Wednesday, September 21, 2011

New insights

I had a conversation with a mother about delivering children in the hospitals here.


Here were some of her observations:


If it’s dark, and you don’t have a lamp, the nurses will leave you and go help someone deliver that has a lamp.


If you yell or scream during labor, the nurse will beat you or abandon you until you are done.


Many children die because of nurse-negligence.


If you don’t bring gloves and a plastic sheet (like are in the Maama kit), the nurse will not let you on a bed. She makes you deliver on the cement floor.


Women who are used to delivering in the village (in a standing position), find it difficult to push when they come to the hospital and are made to lie on their back. If they tell a nurse that they “can’t do it” lying down, the nurses have been known to slap them.


I don’t know if you are aware, but the hospitals here are not required to feed you (or care for you in a general sense). If your loved ones do not come and cook out in the yard for you or bring you water, bananas, etc., then you just don’t get to eat while you are trying to heal??? Makes sense, huh?


The power has been completely out here for a week, and it’s been off and on in the capital city of Kampala as well. A missionary friend in Kampala said that when the “powers that be” turn off a power grid in the city, they don't consider what is on that particular grid. Sunday, when we were arriving in Kampala, I witnessed major intersection lights out, and no traffic cops to assist in the need.
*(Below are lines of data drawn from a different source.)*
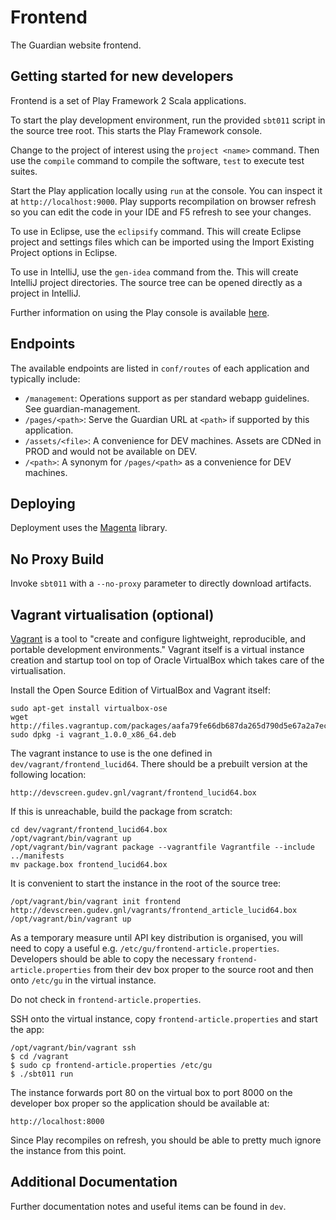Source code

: Frontend
========

The Guardian website frontend.


Getting started for new developers
----------------------------------
Frontend is a set of Play Framework 2 Scala applications.

To start the play development environment, run the provided `sbt011` script
in the source tree root. This starts the Play Framework console.

Change to the project of interest using the `project <name>` command. Then use
the `compile` command to compile the software, `test` to execute test suites.

Start the Play application locally using `run` at the console. You can
inspect it at `http://localhost:9000`. Play supports recompilation on browser
refresh so you can edit the code in your IDE and F5 refresh to see your
changes.

To use in Eclipse, use the `eclipsify` command. This will create Eclipse
project and settings files which can be imported using the Import Existing
Project options in Eclipse.

To use in IntelliJ, use the `gen-idea` command from the. This will create
IntelliJ project directories. The source tree can be opened directly as 
a project in IntelliJ.

Further information on using the Play console is available [here][play2-console].


Endpoints
---------
The available endpoints are listed in `conf/routes` of each application and
typically include:

* `/management`: Operations support as per standard webapp guidelines. See
  guardian-management.
* `/pages/<path>`: Serve the Guardian URL at `<path>` if supported by this
  application.
* `/assets/<file>`: A convenience for DEV machines. Assets are CDNed in PROD
  and would not be available on DEV.
* `/<path>`: A synonym for `/pages/<path>` as a convenience for DEV machines.


Deploying
---------
Deployment uses the [Magenta][magenta] library.


No Proxy Build
--------------
Invoke `sbt011` with a `--no-proxy` parameter to directly download artifacts.


Vagrant virtualisation (optional)
---------------------------------
[Vagrant][vagrant] is a tool to "create and configure lightweight, reproducible,
and portable development environments." Vagrant itself is a virtual instance
creation and startup tool on top of Oracle VirtualBox which takes care of the
virtualisation.

Install the Open Source Edition of VirtualBox and Vagrant itself:

    sudo apt-get install virtualbox-ose
    wget http://files.vagrantup.com/packages/aafa79fe66db687da265d790d5e67a2a7ec30d92/vagrant_1.0.0_x86_64.deb
    sudo dpkg -i vagrant_1.0.0_x86_64.deb

The vagrant instance to use is the one defined in `dev/vagrant/frontend_lucid64`.
There should be a prebuilt version at the following location:

    http://devscreen.gudev.gnl/vagrant/frontend_lucid64.box

If this is unreachable, build the package from scratch:

    cd dev/vagrant/frontend_lucid64.box
    /opt/vagrant/bin/vagrant up
    /opt/vagrant/bin/vagrant package --vagrantfile Vagrantfile --include ../manifests
    mv package.box frontend_lucid64.box

It is convenient to start the instance in the root of the source tree:

    /opt/vagrant/bin/vagrant init frontend http://devscreen.gudev.gnl/vagrants/frontend_article_lucid64.box
    /opt/vagrant/bin/vagrant up

As a temporary measure until API key distribution is organised, you will
need to copy a useful e.g. `/etc/gu/frontend-article.properties`. Developers
should be able to copy the necessary `frontend-article.properties` from
their dev box proper to the source root and then onto `/etc/gu` in the
virtual instance.

Do not check in `frontend-article.properties`.

SSH onto the virtual instance, copy `frontend-article.properties` and start
the app:

    /opt/vagrant/bin/vagrant ssh
    $ cd /vagrant
    $ sudo cp frontend-article.properties /etc/gu
    $ ./sbt011 run

The instance forwards port 80 on the virtual box to port 8000 on the developer
box proper so the application should be available at:

    http://localhost:8000

Since Play recompiles on refresh, you should be able to pretty much ignore the
instance from this point.


Additional Documentation
------------------------
Further documentation notes and useful items can be found in `dev`.


[sbt]: http://www.scala-sbt.org
[play2-console]: https://github.com/playframework/Play20/wiki/PlayConsole
[play2-wiki]: https://github.com/playframework/Play20/wiki
[sbteclipse]: https://github.com/typesafehub/sbteclipse
[sbt-idea]: https://github.com/mpeltonen/sbt-idea
[vagrant]: http://vagrantup.com
[magenta]: https://github.com/guardian/deploy
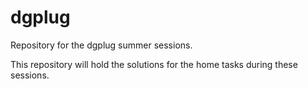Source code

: dgplug
======

Repository for the dgplug summer sessions.

This repository will hold the solutions for the home tasks during these sessions.
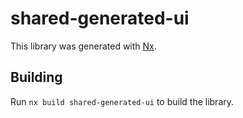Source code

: # shared-generated-ui

This library was generated with [Nx](https://nx.dev).

## Building

Run `nx build shared-generated-ui` to build the library.
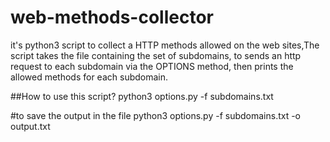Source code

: # web-methods-collector
it's python3 script  to collect a HTTP methods allowed on the web sites,The script takes the file containing the set of subdomains, to sends an http request to each subdomain via the OPTIONS method, then prints the allowed methods for each subdomain.

##How to use this script?
python3 options.py -f subdomains.txt

#to save the output in the file
python3 options.py -f subdomains.txt -o output.txt
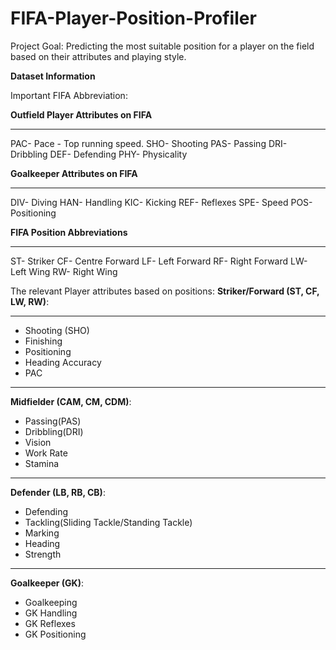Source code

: # FIFA-Player-Position-Profiler
Project Goal: Predicting the most suitable position for a player on the field based on their attributes and playing style.

**Dataset Information**

Important FIFA Abbreviation:

**Outfield Player Attributes on FIFA**
******
PAC- Pace - Top running speed.
SHO- Shooting
PAS- Passing
DRI- Dribbling
DEF- Defending
PHY- Physicality

**Goalkeeper Attributes on FIFA**
*****
DIV- Diving
HAN- Handling
KIC- Kicking
REF- Reflexes
SPE- Speed
POS- Positioning

**FIFA Position Abbreviations**
****
ST- Striker
CF- Centre Forward
LF- Left Forward
RF- Right Forward
LW- Left Wing
RW- Right Wing 

The relevant Player attributes based on positions:
 **Striker/Forward (ST, CF, LW, RW)**:
 ****
   - Shooting (SHO)
   - Finishing
   - Positioning
   - Heading Accuracy
   - PAC

*****
 **Midfielder (CAM, CM, CDM)**:
   - Passing(PAS)
   - Dribbling(DRI)
   - Vision
   - Work Rate
   - Stamina
*****

 **Defender (LB, RB, CB)**:
   - Defending
   - Tackling(Sliding Tackle/Standing Tackle)
   - Marking
   - Heading
   - Strength
*****

 **Goalkeeper (GK)**:
   - Goalkeeping
   - GK Handling
   - GK Reflexes
   - GK Positioning


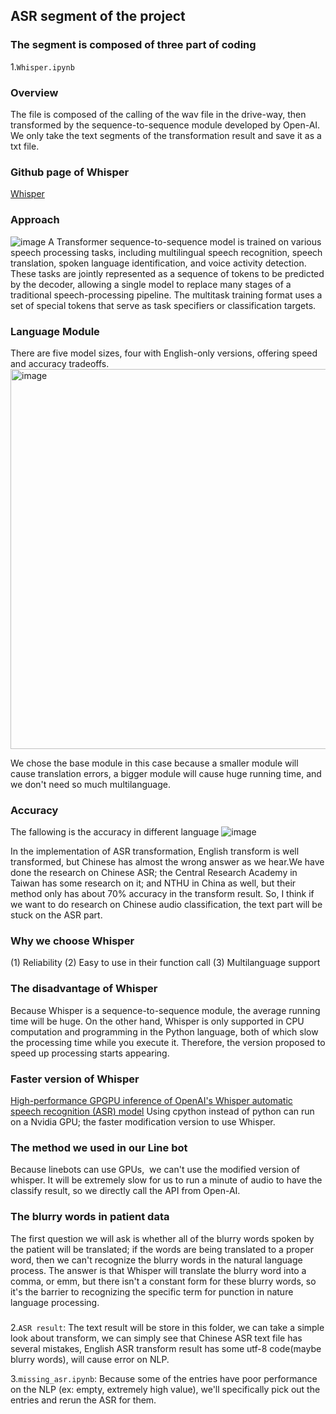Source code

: ## ASR segment of the project
### The segment is composed of three part of coding
1.`Whisper.ipynb`
### Overview
The file is composed of the calling of the wav file in the drive-way, then transformed by the sequence-to-sequence module developed by Open-AI. We only take the text segments of the transformation result and save it as a txt file.
### Github page of Whisper
[Whisper](https://github.com/openai/whisper)
### Approach
![image](https://github.com/ZiJun0502/Alzheimer-Diagnosis-Speech/assets/106430645/55a60af3-146c-4e29-814c-94237eba2d62)
A Transformer sequence-to-sequence model is trained on various speech processing tasks, including multilingual speech recognition, speech translation, spoken language identification, and voice activity detection. These tasks are jointly represented as a sequence of tokens to be predicted by the decoder, allowing a single model to replace many stages of a traditional speech-processing pipeline. The multitask training format uses a set of special tokens that serve as task specifiers or classification targets.

### Language Module 
There are five model sizes, four with English-only versions, offering speed and accuracy tradeoffs.
<img width="608" alt="image" src="https://github.com/ZiJun0502/Alzheimer-Diagnosis-Speech/assets/106430645/ab9b853c-6d6d-4d2b-a29b-854bc6cf6681">

We chose the base module in this case because a smaller module will cause translation errors, a bigger module will cause huge running time, and we don't need so much multilanguage.
### Accuracy
The fallowing is the accuracy in different language
![image](https://github.com/ZiJun0502/Alzheimer-Diagnosis-Speech/assets/106430645/4f081855-480f-4263-8532-cb81ee2947a8)

In the implementation of ASR transformation, English transform is well transformed, but Chinese has almost the wrong answer as we hear.We have done the research on Chinese ASR; the Central Research Academy in Taiwan has some research on it; and NTHU in China as well, but their method only has about 70% accuracy in the transform result.
So, I think if we want to do research on Chinese audio classification, the text part will be stuck on the ASR part.
### Why we choose Whisper
(1) Reliability
(2) Easy to use in their function call
(3) Multilanguage support
### The disadvantage of Whisper
Because Whisper is a sequence-to-sequence module, the average running time will be huge.
On the other hand, Whisper is only supported in CPU computation and programming in the Python language, both of which slow the processing time while you execute it. Therefore, the version proposed to speed up processing starts appearing.
### Faster version of Whisper
[High-performance GPGPU inference of OpenAI's Whisper automatic speech recognition (ASR) model](https://github.com/Const-me/Whisper)
Using cpython instead of python can run on a Nvidia GPU; the faster modification version to use Whisper.
### The method we used in our Line bot
Because linebots can use GPUs,  we can't use the modified version of whisper. It will be extremely slow for us to run a minute of audio to have the classify result, so we directly call the API from Open-AI.
### The blurry words in patient data
The first question we will ask is whether all of the blurry words spoken by the patient will be translated; if the words are being translated to a proper word, then we can't recognize the blurry words in the natural language process.
The answer is that Whisper will translate the blurry word into a comma, or emm, but there isn't a constant form for these blurry words, so it's the barrier to recognizing the specific term for punction in nature language processing.
### 

2.`ASR result`:
The text result will be store in this folder, we can take a simple look about transform, we can simply see that Chinese ASR text file has several mistakes, English ASR transform result has some utf-8 code(maybe blurry words), will cause error on NLP.

3.`missing_asr.ipynb`:
Because some of the entries have poor performance on the NLP (ex: empty, extremely high value), we'll specifically pick out the entries and rerun the ASR for them.

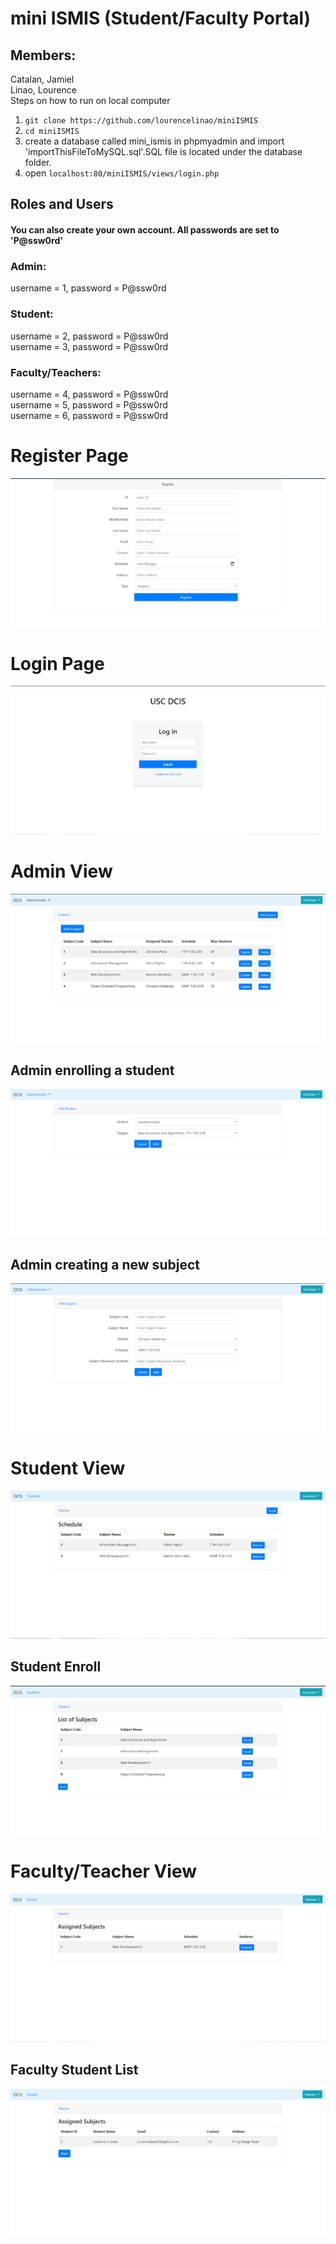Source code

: # mini ISMIS (Student/Faculty Portal)

## Members: 
Catalan, Jamiel <br>
Linao, Lourence <br>
Steps on how to run on local computer
1. `git clone https://github.com/lourencelinao/miniISMIS`
2. `cd miniISMIS`
3. create a database called mini_ismis in phpmyadmin and import 'importThisFileToMySQL.sql'.SQL file is located under the database folder.
4. open `localhost:80/miniISMIS/views/login.php`

## Roles and Users
#### You can also create your own account. All passwords are set to 'P@ssw0rd'

### Admin:
username = 1, password = P@ssw0rd

### Student: 
username = 2, password = P@ssw0rd <br>
username = 3, password = P@ssw0rd <br>

### Faculty/Teachers: 
username = 4, password = P@ssw0rd <br>
username = 5, password = P@ssw0rd <br>
username = 6, password = P@ssw0rd <br>


# Register Page
![Alt text](/img/register.png?raw=true "Optional Title")
# Login Page
![Alt text](/img/login.png?raw=true "Optional Title")

# Admin View
![Alt text](/img/admin_lp.png?raw=true "Optional Title")
## Admin enrolling a student
![Alt text](/img/admin_enroll.png?raw=true "Optional Title")
## Admin creating a new subject
![Alt text](/img/admin_createsub.png?raw=true "Optional Title")

# Student View
![Alt text](/img/stud_lp.png?raw=true "Optional Title")
## Student Enroll
![Alt text](/img/stud_enroll.png?raw=true "Optional Title")

# Faculty/Teacher View
![Alt text](/img/faculty_lp.png?raw=true "Optional Title")
## Faculty Student List
![Alt text](/img/faculty_studlist.png?raw=true "Optional Title")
My friend says that when they turn the grid off where the hospital is located, they don’t even seem to care. MANY patients have died because of lack of power, and it seems that the government doesn’t take notice. It’s not like you can sue here and get any justice.

Saturday, September 3, 2011

This is the rat...

This is the house that Jack built.




















This is the rat that ate the malt that lay in the house that Jack built.



























Yes, that is a dead rat you are seeing!!!!


AND, it ate a little more than malt.


½ bar laundry soap

Sweetarts candy

1 Mini Hershey bar

He got into a bag of Peanut M&M’s

1 huge hole in the girls’ mosquito net

Grits

Note paper

1 silky pair of pajama bottoms

1 pair of athletic shorts

2 of Caleb’s Bendaroos

He got into a granola bar

He got into my bag of Trail Mix!!!

He got into TWO bags of flour

He gave a Ken doll a lobotomy

2 glitter pens

6 Mini Reese’s

2 raw eggs, rolled to a corner and cracked open (before I found them after too long of time)

A USB computer cord

An ipod charging cord (shredded it)

Cardboard stuffing inside a box

Chewed open a bottle of red ink (it went everywhere)

Chewed open a bottle of black ink (it also went everywhere)

Chewed open and ate half of 2 contractor bags (holding our luggage)

Gnawed on a luggage handle

Ate Minnie Mouse’s ear

Chewed a hole in a stuffed elephant

Pooped on Kylie’s bed and shelves

Pooped and peed all over my pantry, our garage, and the kids’ room

Nested in Kylie’s underwear

Chewed open a water bottle (water went everywhere)

Gnawed on my TUPPERWARE!!! (thank goodness my chocolate chips are safe)

Styrofoam peanuts

After three weeks of battle, he was found dead in a bag of cushy styrofoam peanuts.


My kids brought back some rat traps with them, and they had only been out TWO days...but they didn't get him.


Someone else in America is sending some glue traps, which I will be diligent to leave in my pantry!


Before any American traps were set, Doug saw bloody footprints on a plastic box in the garage. I guess one of he Ugandan traps I had set three weeks ago, actually went off and nicked him.


No matter. He’s gone, and I’m leaving traps permanently up in strategic areas in case his cousins decide to come in.


For now, the dead rat is out in the burn pile, and my garage and pantry smell like bleach, and I am one happy momma!